Sunday, July 15, 2012

Phyllis, Hayley, and ultimate truth (part 1)

A study in what this story illustrates about the nature of ultimate truth

All of us can see the story from Phyllis's side and from Hayley's side. We all can understand where each is coming from, and we can commiserate with the plight of each.

"What's true for me is not true for you."

All of us have probably heard this saying at one time or another, and at first glance, it looks like this story illustrates a confirmation of this statement. What was true for Phyllis was not true for Hayley. What was true for Hayley was not true for Phyllis. Neither one could enter into the other's reality.

This can represent all kinds of debates, but perhaps most frequently it is used to apply to religion. Belief in the Bible, faith in Christ, awareness of spiritual realities, and the afterlife are seen by many people as "true for Christians" and accepted and respected as such, but that is as far as it goes. "That's just not true for me," people say with a shrug. The non-Christian is not able to enter the Christian's reality.

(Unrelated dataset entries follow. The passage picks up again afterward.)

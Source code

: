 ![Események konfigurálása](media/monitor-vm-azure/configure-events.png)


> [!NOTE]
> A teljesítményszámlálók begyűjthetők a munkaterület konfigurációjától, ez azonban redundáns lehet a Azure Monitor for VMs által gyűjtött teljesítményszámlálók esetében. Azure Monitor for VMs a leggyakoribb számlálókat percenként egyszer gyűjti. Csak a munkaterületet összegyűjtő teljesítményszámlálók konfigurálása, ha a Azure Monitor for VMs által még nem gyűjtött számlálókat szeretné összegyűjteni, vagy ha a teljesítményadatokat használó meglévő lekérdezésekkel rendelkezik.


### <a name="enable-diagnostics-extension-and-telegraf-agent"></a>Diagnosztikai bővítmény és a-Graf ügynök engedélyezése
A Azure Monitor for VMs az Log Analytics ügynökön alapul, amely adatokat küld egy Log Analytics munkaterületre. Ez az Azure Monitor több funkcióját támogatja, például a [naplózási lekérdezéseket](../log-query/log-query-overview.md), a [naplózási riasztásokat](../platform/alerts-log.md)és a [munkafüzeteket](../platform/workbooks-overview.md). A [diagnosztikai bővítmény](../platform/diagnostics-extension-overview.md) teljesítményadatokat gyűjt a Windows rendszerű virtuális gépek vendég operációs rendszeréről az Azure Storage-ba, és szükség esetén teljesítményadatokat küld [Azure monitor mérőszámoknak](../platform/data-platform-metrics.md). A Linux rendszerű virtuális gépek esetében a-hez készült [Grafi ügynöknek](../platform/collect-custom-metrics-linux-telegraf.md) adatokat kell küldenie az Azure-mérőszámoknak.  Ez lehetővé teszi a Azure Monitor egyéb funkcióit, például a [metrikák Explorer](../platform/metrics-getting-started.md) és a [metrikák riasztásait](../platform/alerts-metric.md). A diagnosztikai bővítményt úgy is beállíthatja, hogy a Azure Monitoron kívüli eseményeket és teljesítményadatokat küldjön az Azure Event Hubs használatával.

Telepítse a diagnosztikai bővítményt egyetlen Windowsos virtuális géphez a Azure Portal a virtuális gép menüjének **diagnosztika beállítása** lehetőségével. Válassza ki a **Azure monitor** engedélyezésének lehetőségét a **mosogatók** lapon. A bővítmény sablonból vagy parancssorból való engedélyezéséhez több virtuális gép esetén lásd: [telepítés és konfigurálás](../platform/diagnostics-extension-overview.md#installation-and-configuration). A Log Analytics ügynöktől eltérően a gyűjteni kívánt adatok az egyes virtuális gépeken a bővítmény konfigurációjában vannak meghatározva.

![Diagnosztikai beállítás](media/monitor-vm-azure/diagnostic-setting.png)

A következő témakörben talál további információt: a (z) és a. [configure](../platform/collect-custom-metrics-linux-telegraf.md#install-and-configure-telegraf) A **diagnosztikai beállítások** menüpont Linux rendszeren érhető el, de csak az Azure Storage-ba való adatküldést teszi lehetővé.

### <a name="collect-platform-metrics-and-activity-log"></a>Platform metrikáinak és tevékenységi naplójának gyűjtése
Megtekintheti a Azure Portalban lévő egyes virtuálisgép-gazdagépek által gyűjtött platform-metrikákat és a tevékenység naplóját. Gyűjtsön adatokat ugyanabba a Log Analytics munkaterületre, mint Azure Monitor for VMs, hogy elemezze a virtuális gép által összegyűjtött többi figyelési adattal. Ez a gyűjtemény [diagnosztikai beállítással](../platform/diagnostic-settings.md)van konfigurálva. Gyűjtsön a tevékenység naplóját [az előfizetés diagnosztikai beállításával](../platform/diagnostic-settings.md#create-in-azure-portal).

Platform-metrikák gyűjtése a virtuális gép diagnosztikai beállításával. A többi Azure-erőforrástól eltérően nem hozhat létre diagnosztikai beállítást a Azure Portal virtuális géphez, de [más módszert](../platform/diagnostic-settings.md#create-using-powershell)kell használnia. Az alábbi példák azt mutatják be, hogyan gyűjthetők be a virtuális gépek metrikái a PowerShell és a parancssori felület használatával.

Similarly, Christians observe the Buddhist, the Muslim, the Hindu, or the witch doctor and say to themselves, "How can they believe that? It doesn't make any sense." The Christian is unable to enter the non-Christian's reality.

Therefore, it has become very popular to account for these differences by passing over the matter with a shrug. "What's true for them is not true for me," we say, and leave it at that.

Insufficient Explanation

I am here to argue that it's not good enough to explain away our differences so glibly. We are missing a key piece of information when we accept the saying, "What's true for me isn't true for you," and in so doing, we keep ourselves in the dark and rob ourselves of the truly intellectually-satisfying experience of seeing all the puzzle pieces fitting together.

I would also argue that this story holds some hidden principles that we can use to unlock other analogous situations. It shows us that we all have certain, innate, built-in structures in our thought patterns that enable us to identify reality and distinguish truth from error.